[Start of section]

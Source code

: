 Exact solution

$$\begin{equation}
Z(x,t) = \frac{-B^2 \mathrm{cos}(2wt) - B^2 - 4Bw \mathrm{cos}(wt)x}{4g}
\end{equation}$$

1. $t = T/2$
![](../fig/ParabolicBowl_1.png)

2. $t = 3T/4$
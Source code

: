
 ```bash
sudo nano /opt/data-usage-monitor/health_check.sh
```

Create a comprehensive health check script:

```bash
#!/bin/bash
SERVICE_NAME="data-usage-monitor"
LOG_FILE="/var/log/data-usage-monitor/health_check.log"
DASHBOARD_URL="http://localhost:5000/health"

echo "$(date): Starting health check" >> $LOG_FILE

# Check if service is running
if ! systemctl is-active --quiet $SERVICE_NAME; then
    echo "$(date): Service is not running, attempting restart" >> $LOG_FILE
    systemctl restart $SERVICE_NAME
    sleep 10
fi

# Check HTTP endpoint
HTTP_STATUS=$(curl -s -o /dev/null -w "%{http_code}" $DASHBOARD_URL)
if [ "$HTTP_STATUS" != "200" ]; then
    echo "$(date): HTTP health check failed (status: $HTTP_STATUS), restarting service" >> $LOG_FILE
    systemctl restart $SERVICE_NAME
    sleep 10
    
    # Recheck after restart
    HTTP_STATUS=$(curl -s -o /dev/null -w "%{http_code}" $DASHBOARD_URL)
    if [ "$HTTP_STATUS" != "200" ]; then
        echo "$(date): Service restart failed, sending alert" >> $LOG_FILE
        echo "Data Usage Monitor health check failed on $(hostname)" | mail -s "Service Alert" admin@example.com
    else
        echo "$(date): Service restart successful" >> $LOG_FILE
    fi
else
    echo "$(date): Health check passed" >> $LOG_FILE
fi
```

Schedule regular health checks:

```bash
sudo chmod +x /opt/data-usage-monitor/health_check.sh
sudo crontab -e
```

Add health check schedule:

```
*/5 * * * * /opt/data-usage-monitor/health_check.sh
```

[End of section]

• [WHAT TO WORK ON] Copy, from the data above, every line where the word "then" appears.

• [ANSWER TO THIS EXERCISE]
if ! systemctl is-active --quiet $SERVICE_NAME; then
if [ "$HTTP_STATUS" != "200" ]; then
    if [ "$HTTP_STATUS" != "200" ]; then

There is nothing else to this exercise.